Which of the lines below hold "legenda"? Please return each one.

:::

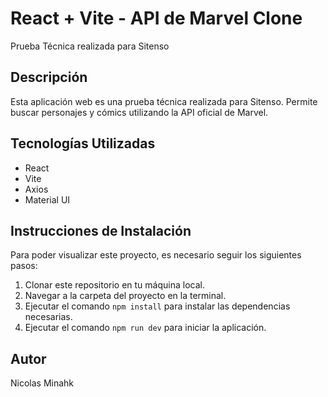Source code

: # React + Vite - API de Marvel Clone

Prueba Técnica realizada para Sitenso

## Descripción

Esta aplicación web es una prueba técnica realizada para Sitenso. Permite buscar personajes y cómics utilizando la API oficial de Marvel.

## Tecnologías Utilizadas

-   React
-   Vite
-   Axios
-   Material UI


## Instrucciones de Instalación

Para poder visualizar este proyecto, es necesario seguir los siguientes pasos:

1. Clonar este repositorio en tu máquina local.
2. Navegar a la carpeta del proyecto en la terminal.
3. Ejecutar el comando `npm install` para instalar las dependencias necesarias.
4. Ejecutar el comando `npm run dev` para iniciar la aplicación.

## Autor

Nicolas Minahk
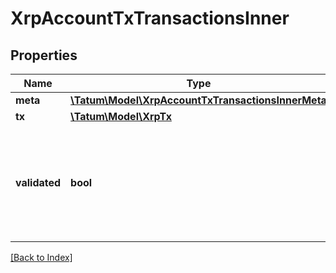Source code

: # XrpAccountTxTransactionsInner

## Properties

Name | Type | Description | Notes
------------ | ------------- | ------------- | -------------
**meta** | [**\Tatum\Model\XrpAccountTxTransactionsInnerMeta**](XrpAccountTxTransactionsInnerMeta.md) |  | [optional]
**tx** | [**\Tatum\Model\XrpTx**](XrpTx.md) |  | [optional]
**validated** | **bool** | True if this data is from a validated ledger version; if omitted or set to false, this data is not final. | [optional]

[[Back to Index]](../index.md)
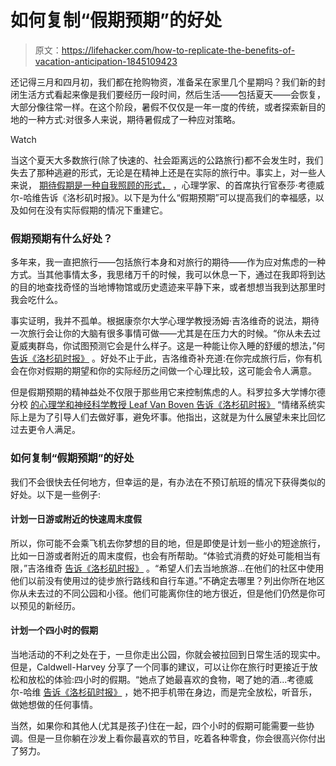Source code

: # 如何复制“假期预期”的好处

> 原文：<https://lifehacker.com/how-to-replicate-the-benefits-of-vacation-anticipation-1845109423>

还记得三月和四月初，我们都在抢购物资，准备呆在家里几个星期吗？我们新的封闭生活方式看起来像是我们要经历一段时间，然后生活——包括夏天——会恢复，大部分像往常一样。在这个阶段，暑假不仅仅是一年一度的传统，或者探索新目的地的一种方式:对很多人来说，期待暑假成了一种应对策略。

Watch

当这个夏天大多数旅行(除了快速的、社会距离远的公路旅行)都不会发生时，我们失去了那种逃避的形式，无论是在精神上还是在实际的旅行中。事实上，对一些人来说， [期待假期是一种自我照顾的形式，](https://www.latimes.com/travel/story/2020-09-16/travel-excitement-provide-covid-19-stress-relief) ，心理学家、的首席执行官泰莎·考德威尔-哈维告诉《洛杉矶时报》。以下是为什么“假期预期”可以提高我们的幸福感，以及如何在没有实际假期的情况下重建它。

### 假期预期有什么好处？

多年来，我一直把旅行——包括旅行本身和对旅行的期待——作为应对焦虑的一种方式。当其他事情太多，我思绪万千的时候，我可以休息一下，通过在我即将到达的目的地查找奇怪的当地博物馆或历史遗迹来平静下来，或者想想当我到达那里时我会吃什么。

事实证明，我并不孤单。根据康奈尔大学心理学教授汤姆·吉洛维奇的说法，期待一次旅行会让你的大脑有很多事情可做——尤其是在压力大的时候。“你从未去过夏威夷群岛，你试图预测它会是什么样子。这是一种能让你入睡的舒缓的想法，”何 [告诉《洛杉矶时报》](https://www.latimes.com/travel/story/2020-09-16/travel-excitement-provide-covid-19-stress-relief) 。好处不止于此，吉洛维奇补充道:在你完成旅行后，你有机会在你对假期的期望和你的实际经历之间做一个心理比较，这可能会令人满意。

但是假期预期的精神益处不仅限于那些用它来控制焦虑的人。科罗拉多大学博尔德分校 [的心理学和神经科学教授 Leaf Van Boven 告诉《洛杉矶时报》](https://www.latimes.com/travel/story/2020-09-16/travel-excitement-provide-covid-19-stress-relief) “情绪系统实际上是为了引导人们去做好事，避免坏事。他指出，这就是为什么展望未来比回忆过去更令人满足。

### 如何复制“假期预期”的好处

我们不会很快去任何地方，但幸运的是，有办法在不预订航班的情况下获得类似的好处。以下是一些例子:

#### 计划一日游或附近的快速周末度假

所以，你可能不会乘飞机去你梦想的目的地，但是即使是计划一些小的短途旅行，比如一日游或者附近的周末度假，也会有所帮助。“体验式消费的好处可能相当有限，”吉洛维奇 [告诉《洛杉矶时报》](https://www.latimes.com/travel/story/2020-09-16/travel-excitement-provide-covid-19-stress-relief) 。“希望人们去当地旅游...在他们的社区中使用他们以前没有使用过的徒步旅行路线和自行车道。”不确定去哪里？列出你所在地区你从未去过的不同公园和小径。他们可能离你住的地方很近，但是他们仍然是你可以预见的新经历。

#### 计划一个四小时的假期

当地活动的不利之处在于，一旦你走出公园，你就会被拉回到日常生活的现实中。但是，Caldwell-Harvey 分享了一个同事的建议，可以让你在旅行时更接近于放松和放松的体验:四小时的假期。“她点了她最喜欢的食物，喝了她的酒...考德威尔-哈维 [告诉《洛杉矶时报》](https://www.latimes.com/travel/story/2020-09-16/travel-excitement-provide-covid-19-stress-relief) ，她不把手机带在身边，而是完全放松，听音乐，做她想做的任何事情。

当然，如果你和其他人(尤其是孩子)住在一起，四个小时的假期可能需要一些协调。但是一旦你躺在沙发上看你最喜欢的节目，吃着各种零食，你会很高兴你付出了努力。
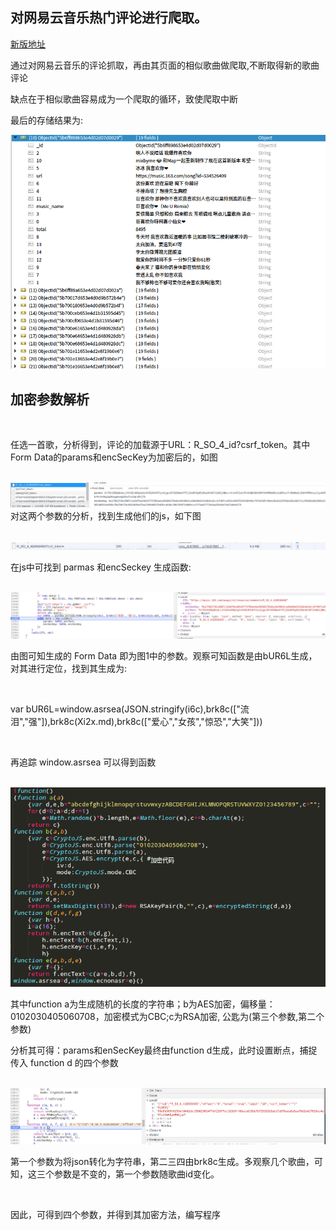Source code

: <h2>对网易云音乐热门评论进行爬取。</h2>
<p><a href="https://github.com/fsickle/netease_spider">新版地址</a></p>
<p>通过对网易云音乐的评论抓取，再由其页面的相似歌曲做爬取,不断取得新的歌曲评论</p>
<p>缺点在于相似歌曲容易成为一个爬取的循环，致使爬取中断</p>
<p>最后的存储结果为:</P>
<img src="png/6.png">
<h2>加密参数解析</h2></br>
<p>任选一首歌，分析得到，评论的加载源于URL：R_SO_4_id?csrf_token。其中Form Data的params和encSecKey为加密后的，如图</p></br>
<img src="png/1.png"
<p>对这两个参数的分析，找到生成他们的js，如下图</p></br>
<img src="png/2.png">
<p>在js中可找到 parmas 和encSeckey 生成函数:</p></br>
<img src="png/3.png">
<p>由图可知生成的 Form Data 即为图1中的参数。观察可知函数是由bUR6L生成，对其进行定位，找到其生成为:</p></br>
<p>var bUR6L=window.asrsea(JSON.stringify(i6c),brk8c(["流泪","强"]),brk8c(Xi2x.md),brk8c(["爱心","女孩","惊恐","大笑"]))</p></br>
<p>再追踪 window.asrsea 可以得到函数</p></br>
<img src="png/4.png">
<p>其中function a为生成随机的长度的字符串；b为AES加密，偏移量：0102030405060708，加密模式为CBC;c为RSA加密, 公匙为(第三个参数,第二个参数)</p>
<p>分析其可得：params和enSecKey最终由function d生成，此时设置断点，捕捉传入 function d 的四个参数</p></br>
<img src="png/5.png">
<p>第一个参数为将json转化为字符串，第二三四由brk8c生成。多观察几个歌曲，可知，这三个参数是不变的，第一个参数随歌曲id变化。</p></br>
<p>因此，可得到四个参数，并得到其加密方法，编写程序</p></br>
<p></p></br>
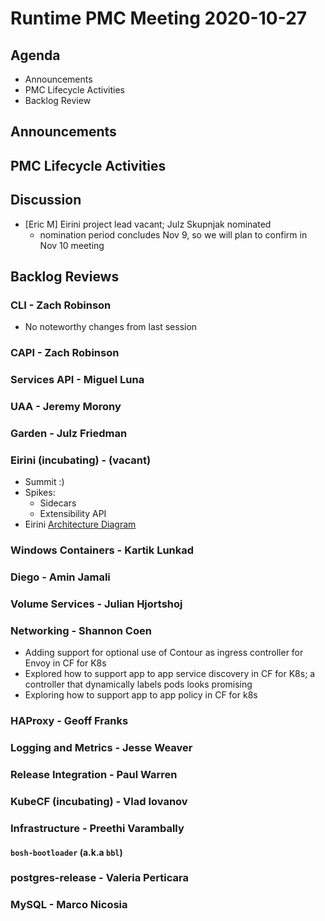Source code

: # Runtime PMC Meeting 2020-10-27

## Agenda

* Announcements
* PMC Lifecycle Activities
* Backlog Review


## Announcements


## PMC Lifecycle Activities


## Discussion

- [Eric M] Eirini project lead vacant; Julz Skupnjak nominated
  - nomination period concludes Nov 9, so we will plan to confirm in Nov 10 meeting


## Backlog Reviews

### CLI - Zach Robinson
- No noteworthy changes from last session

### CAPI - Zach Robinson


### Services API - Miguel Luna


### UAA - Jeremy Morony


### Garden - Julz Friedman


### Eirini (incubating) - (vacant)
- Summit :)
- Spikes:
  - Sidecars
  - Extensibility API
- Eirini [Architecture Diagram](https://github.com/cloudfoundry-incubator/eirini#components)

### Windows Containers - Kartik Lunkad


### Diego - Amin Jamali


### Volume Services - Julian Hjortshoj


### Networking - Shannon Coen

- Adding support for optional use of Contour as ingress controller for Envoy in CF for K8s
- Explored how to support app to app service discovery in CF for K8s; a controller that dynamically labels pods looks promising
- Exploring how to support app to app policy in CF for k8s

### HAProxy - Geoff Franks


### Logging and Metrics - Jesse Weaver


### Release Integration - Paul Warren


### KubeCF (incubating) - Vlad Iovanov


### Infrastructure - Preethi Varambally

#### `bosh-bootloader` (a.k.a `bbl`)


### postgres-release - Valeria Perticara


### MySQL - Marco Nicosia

:::

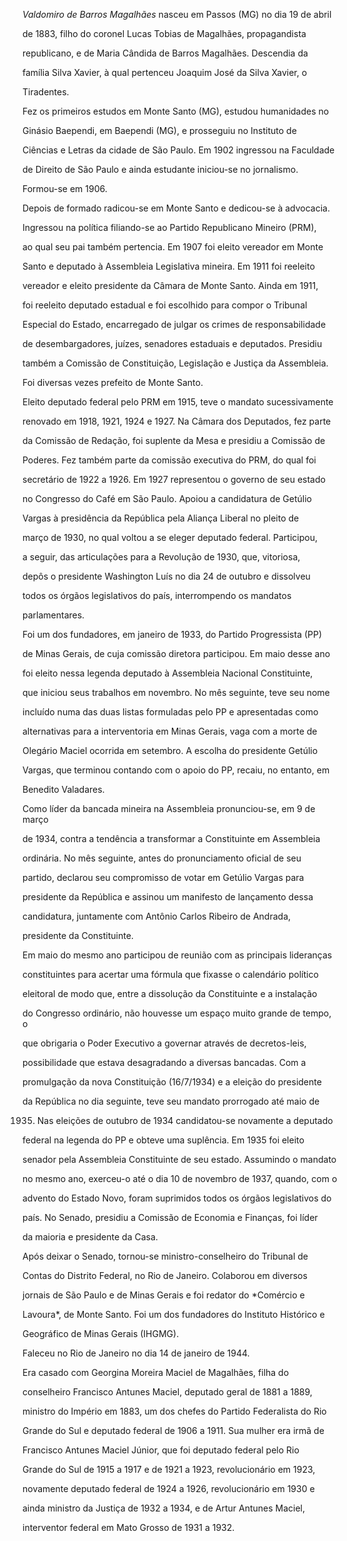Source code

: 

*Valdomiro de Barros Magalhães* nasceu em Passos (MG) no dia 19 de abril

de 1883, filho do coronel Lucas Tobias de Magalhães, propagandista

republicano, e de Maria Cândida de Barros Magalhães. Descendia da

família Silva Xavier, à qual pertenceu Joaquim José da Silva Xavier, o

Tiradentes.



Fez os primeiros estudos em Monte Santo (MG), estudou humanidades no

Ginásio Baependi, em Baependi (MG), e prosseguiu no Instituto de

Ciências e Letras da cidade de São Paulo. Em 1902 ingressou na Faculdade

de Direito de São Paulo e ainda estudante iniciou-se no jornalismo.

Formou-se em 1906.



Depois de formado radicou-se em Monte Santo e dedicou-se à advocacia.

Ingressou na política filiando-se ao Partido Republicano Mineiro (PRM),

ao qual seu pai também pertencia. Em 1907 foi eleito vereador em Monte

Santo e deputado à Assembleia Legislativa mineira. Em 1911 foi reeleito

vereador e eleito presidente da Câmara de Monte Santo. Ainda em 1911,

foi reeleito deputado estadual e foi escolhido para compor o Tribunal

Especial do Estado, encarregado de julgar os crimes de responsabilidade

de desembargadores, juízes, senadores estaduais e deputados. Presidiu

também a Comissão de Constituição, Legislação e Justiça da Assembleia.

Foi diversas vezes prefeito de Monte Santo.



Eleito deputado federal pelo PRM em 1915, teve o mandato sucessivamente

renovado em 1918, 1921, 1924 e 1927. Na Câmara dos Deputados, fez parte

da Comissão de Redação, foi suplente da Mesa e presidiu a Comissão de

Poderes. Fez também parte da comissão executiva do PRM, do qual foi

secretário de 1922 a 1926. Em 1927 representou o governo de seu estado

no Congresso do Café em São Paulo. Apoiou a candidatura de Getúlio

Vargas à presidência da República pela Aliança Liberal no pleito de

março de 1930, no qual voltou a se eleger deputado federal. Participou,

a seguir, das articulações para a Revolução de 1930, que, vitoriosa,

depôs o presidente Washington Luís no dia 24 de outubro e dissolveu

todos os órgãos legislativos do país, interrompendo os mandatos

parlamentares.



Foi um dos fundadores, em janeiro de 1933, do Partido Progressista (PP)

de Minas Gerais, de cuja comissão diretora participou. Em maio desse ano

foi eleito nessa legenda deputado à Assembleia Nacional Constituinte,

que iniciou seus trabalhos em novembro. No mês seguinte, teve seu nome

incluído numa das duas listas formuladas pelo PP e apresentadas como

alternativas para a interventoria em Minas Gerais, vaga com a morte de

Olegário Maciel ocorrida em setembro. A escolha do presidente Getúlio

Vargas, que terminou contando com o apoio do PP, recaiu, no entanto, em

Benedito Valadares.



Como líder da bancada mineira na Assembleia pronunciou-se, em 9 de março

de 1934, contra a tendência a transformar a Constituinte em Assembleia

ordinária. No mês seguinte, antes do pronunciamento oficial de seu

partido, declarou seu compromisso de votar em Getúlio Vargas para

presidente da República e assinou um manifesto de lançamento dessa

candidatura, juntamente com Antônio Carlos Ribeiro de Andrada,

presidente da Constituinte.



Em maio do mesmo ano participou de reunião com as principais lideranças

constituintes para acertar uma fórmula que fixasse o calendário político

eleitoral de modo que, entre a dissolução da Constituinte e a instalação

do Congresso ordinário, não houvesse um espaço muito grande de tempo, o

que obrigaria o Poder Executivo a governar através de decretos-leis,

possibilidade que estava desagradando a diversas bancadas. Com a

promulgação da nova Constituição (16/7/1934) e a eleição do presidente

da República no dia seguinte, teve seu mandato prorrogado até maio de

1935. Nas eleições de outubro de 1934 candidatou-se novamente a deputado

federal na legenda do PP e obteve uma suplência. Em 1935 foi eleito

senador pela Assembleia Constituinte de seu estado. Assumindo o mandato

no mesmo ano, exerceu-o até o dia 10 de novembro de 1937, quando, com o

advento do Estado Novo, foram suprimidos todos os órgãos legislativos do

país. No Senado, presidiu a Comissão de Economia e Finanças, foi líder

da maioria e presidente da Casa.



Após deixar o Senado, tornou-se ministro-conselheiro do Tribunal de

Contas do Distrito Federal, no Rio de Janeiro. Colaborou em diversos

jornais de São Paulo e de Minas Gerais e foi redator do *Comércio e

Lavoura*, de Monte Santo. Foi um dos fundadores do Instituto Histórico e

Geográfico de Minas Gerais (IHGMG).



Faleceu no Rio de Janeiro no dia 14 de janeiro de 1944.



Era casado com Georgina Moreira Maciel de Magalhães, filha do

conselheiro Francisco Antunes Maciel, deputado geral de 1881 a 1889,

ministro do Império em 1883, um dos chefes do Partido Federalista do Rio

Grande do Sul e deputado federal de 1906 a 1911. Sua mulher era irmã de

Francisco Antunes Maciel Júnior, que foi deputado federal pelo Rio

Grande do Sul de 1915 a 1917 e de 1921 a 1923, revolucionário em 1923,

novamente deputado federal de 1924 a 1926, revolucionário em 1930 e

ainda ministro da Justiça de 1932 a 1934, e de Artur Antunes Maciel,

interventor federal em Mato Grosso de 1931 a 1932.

:::

- Written answer:
foi eleito nessa legenda deputado à Assembleia Nacional Constituinte,
federal na legenda do PP e obteve uma suplência. Em 1935 foi eleito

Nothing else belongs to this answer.